In deze zaak heeft de Rechtbank Den Haag op 23 augustus 2022 uitspraak gedaan in een beroep tegen een besluit van de staatssecretaris van Justitie en Veiligheid, waarbij aan de eiser, een Nigeriaanse asielzoeker, de maatregel van bewaring is opgelegd. De eiser heeft beroep ingesteld tegen dit besluit, dat is genomen op grond van artikel 59a, eerste lid, van de Vreemdelingenwet 2000. De rechtbank heeft vastgesteld dat de eiser op 13 augustus 2022 in Breda is betrapt op zwartrijden in een internationale trein en vervolgens in bewaring is gesteld. De staatssecretaris heeft de maatregel van bewaring gerechtvaardigd door te stellen dat er een concreet aanknopingspunt bestaat voor een overdracht op basis van de Dublinverordening en dat er een significant risico is dat de eiser zich aan het toezicht zal onttrekken.
De rechtbank heeft de argumenten van de eiser beoordeeld, waaronder de stelling dat er onvoldoende gronden zijn voor de maatregel van bewaring. De rechtbank oordeelt dat de staatssecretaris terecht heeft overwogen dat de eiser niet op de voorgeschreven wijze Nederland is binnengekomen en dat hij zich eerder aan het toezicht heeft onttrokken. De rechtbank heeft ook de lichte gronden die door de staatssecretaris zijn aangevoerd, zoals het ontbreken van een vaste woon- of verblijfplaats en onvoldoende middelen van bestaan, in overweging genomen. De rechtbank concludeert dat de gronden voor de maatregel van bewaring voldoende zijn en dat het beroep ongegrond moet worden verklaard.
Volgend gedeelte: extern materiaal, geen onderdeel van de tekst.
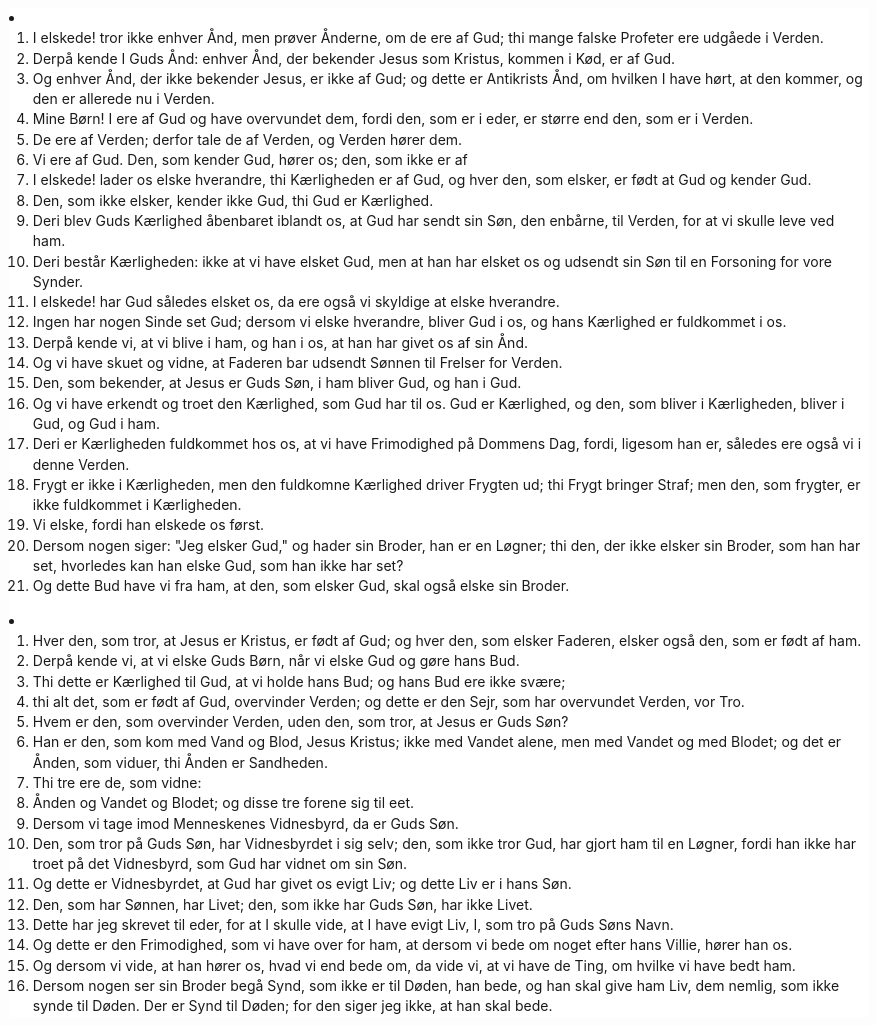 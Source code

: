   <li>
    <ol>
      <li>I elskede! tror ikke enhver Ånd, men prøver Ånderne, om de ere af Gud; thi mange falske Profeter ere udgåede i Verden.</li>
      <li>Derpå kende I Guds Ånd: enhver Ånd, der bekender Jesus som Kristus, kommen i Kød, er af Gud.</li>
      <li>Og enhver Ånd, der ikke bekender Jesus, er ikke af Gud; og dette er Antikrists Ånd, om hvilken I have hørt, at den kommer, og den er allerede nu i Verden.</li>
      <li>Mine Børn! I ere af Gud og have overvundet dem, fordi den, som er i eder, er større end den, som er i Verden.</li>
      <li>De ere af Verden; derfor tale de af Verden, og Verden hører dem.</li>
      <li>Vi ere af Gud. Den, som kender Gud, hører os; den, som ikke er af</li>
      <li>I elskede! lader os elske hverandre, thi Kærligheden er af Gud, og hver den, som elsker, er født at Gud og kender Gud.</li>
      <li>Den, som ikke elsker, kender ikke Gud, thi Gud er Kærlighed.</li>
      <li>Deri blev Guds Kærlighed åbenbaret iblandt os, at Gud har sendt sin Søn, den enbårne, til Verden, for at vi skulle leve ved ham.</li>
      <li>Deri består Kærligheden: ikke at vi have elsket Gud, men at han har elsket os og udsendt sin Søn til en Forsoning for vore Synder.</li>
      <li>I elskede! har Gud således elsket os, da ere også vi skyldige at elske hverandre.</li>
      <li>Ingen har nogen Sinde set Gud; dersom vi elske hverandre, bliver Gud i os, og hans Kærlighed er fuldkommet i os.</li>
      <li>Derpå kende vi, at vi blive i ham, og han i os, at han har givet os af sin Ånd.</li>
      <li>Og vi have skuet og vidne, at Faderen bar udsendt Sønnen til Frelser for Verden.</li>
      <li>Den, som bekender, at Jesus er Guds Søn, i ham bliver Gud, og han i Gud.</li>
      <li>Og vi have erkendt og troet den Kærlighed, som Gud har til os. Gud er Kærlighed, og den, som bliver i Kærligheden, bliver i Gud, og Gud i ham.</li>
      <li>Deri er Kærligheden fuldkommet hos os, at vi have Frimodighed på Dommens Dag, fordi, ligesom han er, således ere også vi i denne Verden.</li>
      <li>Frygt er ikke i Kærligheden, men den fuldkomne Kærlighed driver Frygten ud; thi Frygt bringer Straf; men den, som frygter, er ikke fuldkommet i Kærligheden.</li>
      <li>Vi elske, fordi han elskede os først.</li>
      <li>Dersom nogen siger: "Jeg elsker Gud," og hader sin Broder, han er en Løgner; thi den, der ikke elsker sin Broder, som han har set, hvorledes kan han elske Gud, som han ikke har set?</li>
      <li>Og dette Bud have vi fra ham, at den, som elsker Gud, skal også elske sin Broder.</li>
    </ol>
  </li>
  <li>
    <ol>
      <li>Hver den, som tror, at Jesus er Kristus, er født af Gud; og hver den, som elsker Faderen, elsker også den, som er født af ham.</li>
      <li>Derpå kende vi, at vi elske Guds Børn, når vi elske Gud og gøre hans Bud.</li>
      <li>Thi dette er Kærlighed til Gud, at vi holde hans Bud; og hans Bud ere ikke svære;</li>
      <li>thi alt det, som er født af Gud, overvinder Verden; og dette er den Sejr, som har overvundet Verden, vor Tro.</li>
      <li>Hvem er den, som overvinder Verden, uden den, som tror, at Jesus er Guds Søn?</li>
      <li>Han er den, som kom med Vand og Blod, Jesus Kristus; ikke med Vandet alene, men med Vandet og med Blodet; og det er Ånden, som viduer, thi Ånden er Sandheden.</li>
      <li>Thi tre ere de, som vidne:</li>
      <li>Ånden og Vandet og Blodet; og disse tre forene sig til eet.</li>
      <li>Dersom vi tage imod Menneskenes Vidnesbyrd, da er Guds Søn.</li>
      <li>Den, som tror på Guds Søn, har Vidnesbyrdet i sig selv; den, som ikke tror Gud, har gjort ham til en Løgner, fordi han ikke har troet på det Vidnesbyrd, som Gud har vidnet om sin Søn.</li>
      <li>Og dette er Vidnesbyrdet, at Gud har givet os evigt Liv; og dette Liv er i hans Søn.</li>
      <li>Den, som har Sønnen, har Livet; den, som ikke har Guds Søn, har ikke Livet.</li>
      <li>Dette har jeg skrevet til eder, for at I skulle vide, at I have evigt Liv, I, som tro på Guds Søns Navn.</li>
      <li>Og dette er den Frimodighed, som vi have over for ham, at dersom vi bede om noget efter hans Villie, hører han os.</li>
      <li>Og dersom vi vide, at han hører os, hvad vi end bede om, da vide vi, at vi have de Ting, om hvilke vi have bedt ham.</li>
      <li>Dersom nogen ser sin Broder begå Synd, som ikke er til Døden, han bede, og han skal give ham Liv, dem nemlig, som ikke synde til Døden. Der er Synd til Døden; for den siger jeg ikke, at han skal bede.</li>
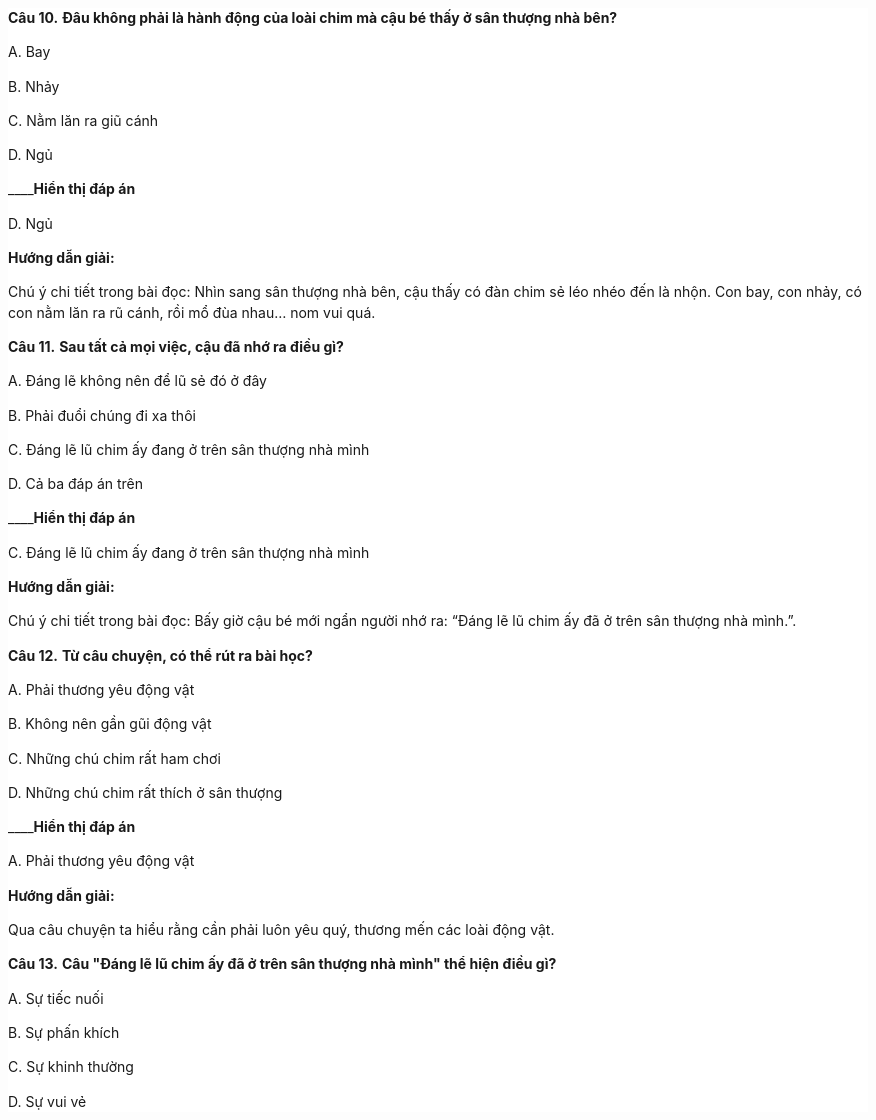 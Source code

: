 **Câu 10.** **Đâu không phải là hành động của loài chim mà cậu bé thấy ở sân thượng nhà bên?**

A. Bay

B. Nhảy

C. Nằm lăn ra giũ cánh

D. Ngủ

____**Hiển thị đáp án**

D. Ngủ

**Hướng dẫn giải:**

Chú ý chi tiết trong bài đọc: Nhìn sang sân thượng nhà bên, cậu thấy có đàn chim sẻ léo nhéo đến là nhộn. Con bay, con nhảy, có con nằm lăn ra rũ cánh, rồi mổ đùa nhau… nom vui quá.

**Câu 11.** **Sau tất cả mọi việc, cậu đã nhớ ra điều gì?**

A. Đáng lẽ không nên để lũ sẻ đó ở đây

B. Phải đuổi chúng đi xa thôi

C. Đáng lẽ lũ chim ấy đang ở trên sân thượng nhà mình

D. Cả ba đáp án trên

____**Hiển thị đáp án**

C. Đáng lẽ lũ chim ấy đang ở trên sân thượng nhà mình

**Hướng dẫn giải:**

Chú ý chi tiết trong bài đọc: Bấy giờ cậu bé mới ngẩn người nhớ ra: “Đáng lẽ lũ chim ấy đã ở trên sân thượng nhà mình.”.

**Câu 12.** **Từ câu chuyện, có thể rút ra bài học?**

A. Phải thương yêu động vật

B. Không nên gần gũi động vật

C. Những chú chim rất ham chơi

D. Những chú chim rất thích ở sân thượng

____**Hiển thị đáp án**

A. Phải thương yêu động vật

**Hướng dẫn giải:**

Qua câu chuyện ta hiểu rằng cần phải luôn yêu quý, thương mến các loài động vật.

**Câu 13.** **Câu "Đáng lẽ lũ chim ấy đã ở trên sân thượng nhà mình" thể hiện điều gì?**

A. Sự tiếc nuối

B. Sự phấn khích

C. Sự khinh thường

D. Sự vui vẻ
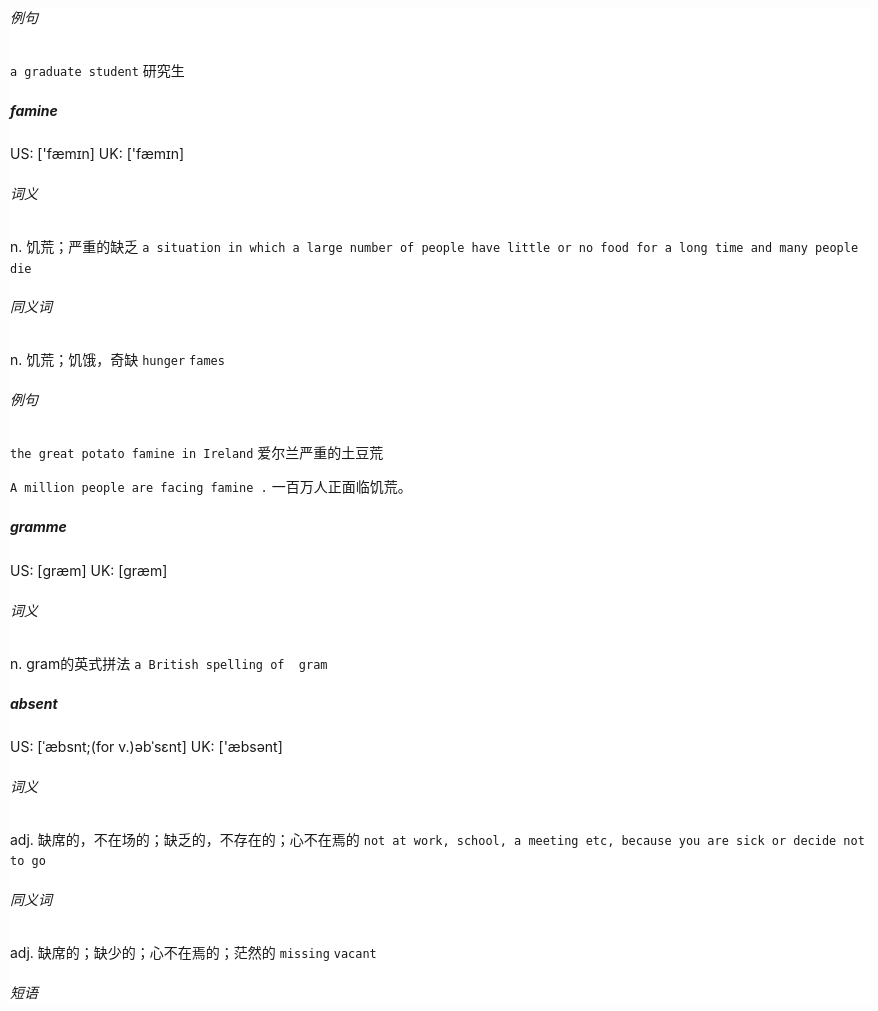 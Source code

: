 ###### 例句

`a graduate student`
研究生


##### famine

US: ['fæmɪn]
UK: ['fæmɪn]

###### 词义

n. 饥荒；严重的缺乏
`a situation in which a large number of people have little or no food for a long time and many people die`

###### 同义词

n. 饥荒；饥饿，奇缺
`hunger` `fames`


###### 例句

`the great potato famine in Ireland`
爱尔兰严重的土豆荒

`A million people are facing famine .`
一百万人正面临饥荒。


##### gramme

US: [ɡræm]
UK: [græm]

###### 词义

n. gram的英式拼法
`a British spelling of  gram `

##### absent

US: [ˈæbsnt;(for v.)əbˈsɛnt]
UK: ['æbsənt]

###### 词义

adj. 缺席的，不在场的；缺乏的，不存在的；心不在焉的
`not at work, school, a meeting etc, because you are sick or decide not to go`

###### 同义词

adj. 缺席的；缺少的；心不在焉的；茫然的
`missing` `vacant`


###### 短语
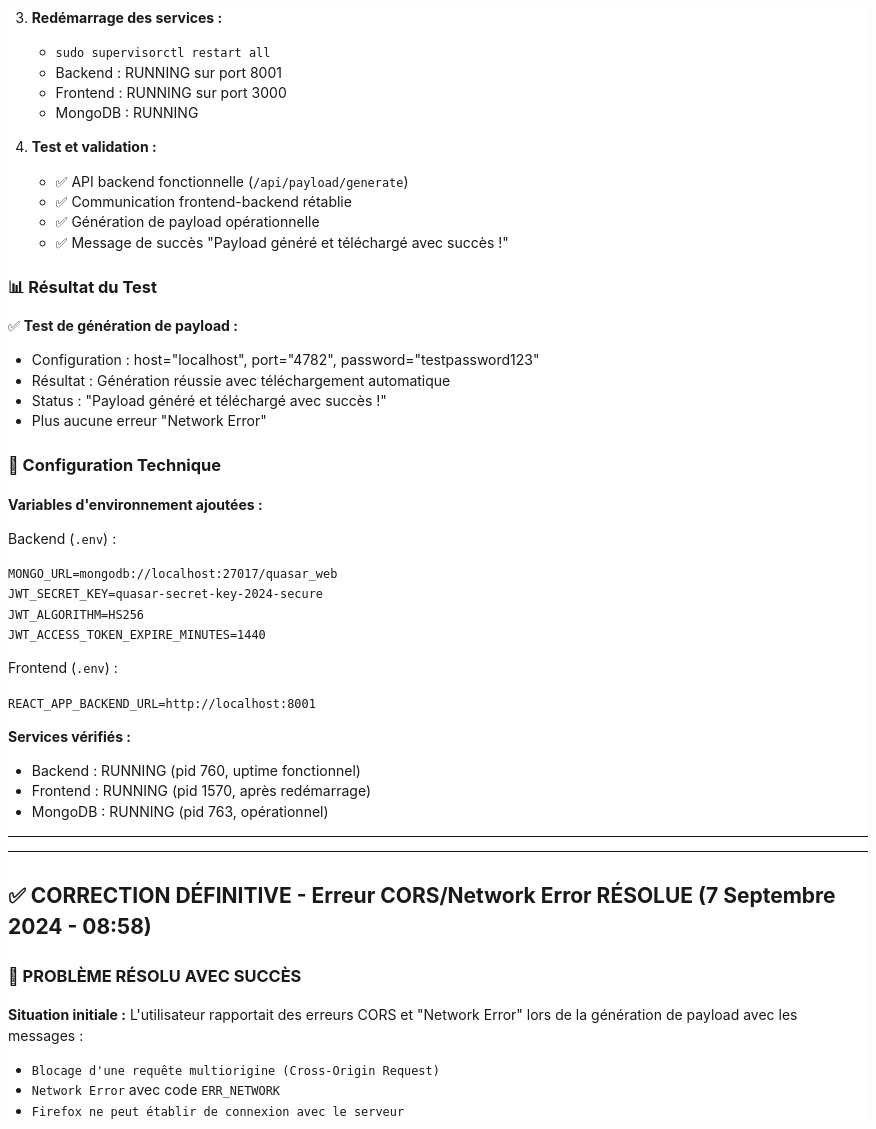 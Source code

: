 3. **Redémarrage des services :**
   - `sudo supervisorctl restart all`
   - Backend : RUNNING sur port 8001
   - Frontend : RUNNING sur port 3000
   - MongoDB : RUNNING

4. **Test et validation :**
   - ✅ API backend fonctionnelle (`/api/payload/generate`)
   - ✅ Communication frontend-backend rétablie
   - ✅ Génération de payload opérationnelle
   - ✅ Message de succès "Payload généré et téléchargé avec succès !"

### 📊 Résultat du Test

✅ **Test de génération de payload :**
- Configuration : host="localhost", port="4782", password="testpassword123"
- Résultat : Génération réussie avec téléchargement automatique
- Status : "Payload généré et téléchargé avec succès !"
- Plus aucune erreur "Network Error"

### 🔧 Configuration Technique

**Variables d'environnement ajoutées :**

Backend (`.env`) :
```
MONGO_URL=mongodb://localhost:27017/quasar_web
JWT_SECRET_KEY=quasar-secret-key-2024-secure
JWT_ALGORITHM=HS256
JWT_ACCESS_TOKEN_EXPIRE_MINUTES=1440
```

Frontend (`.env`) :
```
REACT_APP_BACKEND_URL=http://localhost:8001
```

**Services vérifiés :**
- Backend : RUNNING (pid 760, uptime fonctionnel)
- Frontend : RUNNING (pid 1570, après redémarrage)
- MongoDB : RUNNING (pid 763, opérationnel)

---

---

## ✅ CORRECTION DÉFINITIVE - Erreur CORS/Network Error RÉSOLUE (7 Septembre 2024 - 08:58)

### 🎯 PROBLÈME RÉSOLU AVEC SUCCÈS

**Situation initiale :** L'utilisateur rapportait des erreurs CORS et "Network Error" lors de la génération de payload avec les messages :
- `Blocage d'une requête multiorigine (Cross-Origin Request)`
- `Network Error` avec code `ERR_NETWORK`
- `Firefox ne peut établir de connexion avec le serveur`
De rechtbank wijst het verzoek om schadevergoeding af en oordeelt dat er geen aanleiding is voor een proceskostenveroordeling. De uitspraak is gedaan door mr. B.F.Th. de Roos, rechter, en is openbaar gemaakt. Tegen deze uitspraak kan binnen één week hoger beroep worden ingesteld bij de Afdeling bestuursrechtspraak van de Raad van State.